How to complete this task:
Go through each line of the records below and count those with the word "Server". Give only the count.

Dataset excerpts:
# # # #
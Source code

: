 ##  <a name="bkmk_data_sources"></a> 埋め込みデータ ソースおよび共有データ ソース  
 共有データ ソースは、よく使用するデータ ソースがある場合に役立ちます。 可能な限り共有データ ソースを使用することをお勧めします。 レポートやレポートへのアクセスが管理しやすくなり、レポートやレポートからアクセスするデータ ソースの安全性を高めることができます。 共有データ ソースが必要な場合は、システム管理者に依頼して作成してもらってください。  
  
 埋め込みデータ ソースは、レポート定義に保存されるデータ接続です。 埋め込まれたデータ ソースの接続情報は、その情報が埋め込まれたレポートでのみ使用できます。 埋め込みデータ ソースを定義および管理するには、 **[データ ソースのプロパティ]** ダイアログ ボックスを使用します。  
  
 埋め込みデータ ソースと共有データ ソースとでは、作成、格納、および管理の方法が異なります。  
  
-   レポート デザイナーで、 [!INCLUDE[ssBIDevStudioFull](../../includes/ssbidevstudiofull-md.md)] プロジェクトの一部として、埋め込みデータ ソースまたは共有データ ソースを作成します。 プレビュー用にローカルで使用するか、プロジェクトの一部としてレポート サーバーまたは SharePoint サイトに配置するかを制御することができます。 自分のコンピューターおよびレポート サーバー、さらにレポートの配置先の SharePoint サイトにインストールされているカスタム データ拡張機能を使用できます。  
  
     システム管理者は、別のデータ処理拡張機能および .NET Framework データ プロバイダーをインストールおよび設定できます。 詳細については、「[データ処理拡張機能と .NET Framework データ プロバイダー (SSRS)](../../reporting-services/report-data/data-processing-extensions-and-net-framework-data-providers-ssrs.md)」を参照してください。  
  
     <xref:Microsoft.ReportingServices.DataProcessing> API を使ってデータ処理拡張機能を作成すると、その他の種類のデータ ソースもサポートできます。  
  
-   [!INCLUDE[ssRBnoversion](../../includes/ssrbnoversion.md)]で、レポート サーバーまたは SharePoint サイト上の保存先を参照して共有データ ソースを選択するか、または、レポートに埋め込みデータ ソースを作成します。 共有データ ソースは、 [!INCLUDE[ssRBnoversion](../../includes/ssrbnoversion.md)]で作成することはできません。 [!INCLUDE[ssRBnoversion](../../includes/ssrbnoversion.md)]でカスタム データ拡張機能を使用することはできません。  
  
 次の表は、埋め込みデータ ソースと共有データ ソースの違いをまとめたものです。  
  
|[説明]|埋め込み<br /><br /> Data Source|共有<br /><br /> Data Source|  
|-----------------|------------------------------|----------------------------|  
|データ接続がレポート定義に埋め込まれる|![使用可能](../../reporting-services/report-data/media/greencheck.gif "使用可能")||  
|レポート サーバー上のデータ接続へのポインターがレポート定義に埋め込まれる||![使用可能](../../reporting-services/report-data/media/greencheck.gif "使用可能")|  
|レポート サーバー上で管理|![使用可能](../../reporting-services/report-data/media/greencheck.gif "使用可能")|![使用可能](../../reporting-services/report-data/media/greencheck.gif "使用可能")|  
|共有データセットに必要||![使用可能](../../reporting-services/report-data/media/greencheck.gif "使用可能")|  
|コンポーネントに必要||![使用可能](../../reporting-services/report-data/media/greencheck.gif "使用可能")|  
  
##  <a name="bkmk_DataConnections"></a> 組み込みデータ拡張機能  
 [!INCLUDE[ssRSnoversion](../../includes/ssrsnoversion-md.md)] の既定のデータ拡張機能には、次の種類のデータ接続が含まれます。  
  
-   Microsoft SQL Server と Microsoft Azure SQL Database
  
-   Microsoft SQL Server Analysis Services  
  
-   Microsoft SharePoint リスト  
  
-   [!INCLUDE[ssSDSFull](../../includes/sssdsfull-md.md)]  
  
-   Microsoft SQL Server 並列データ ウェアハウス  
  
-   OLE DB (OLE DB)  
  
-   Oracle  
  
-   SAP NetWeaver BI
# # # #
Written reply:
3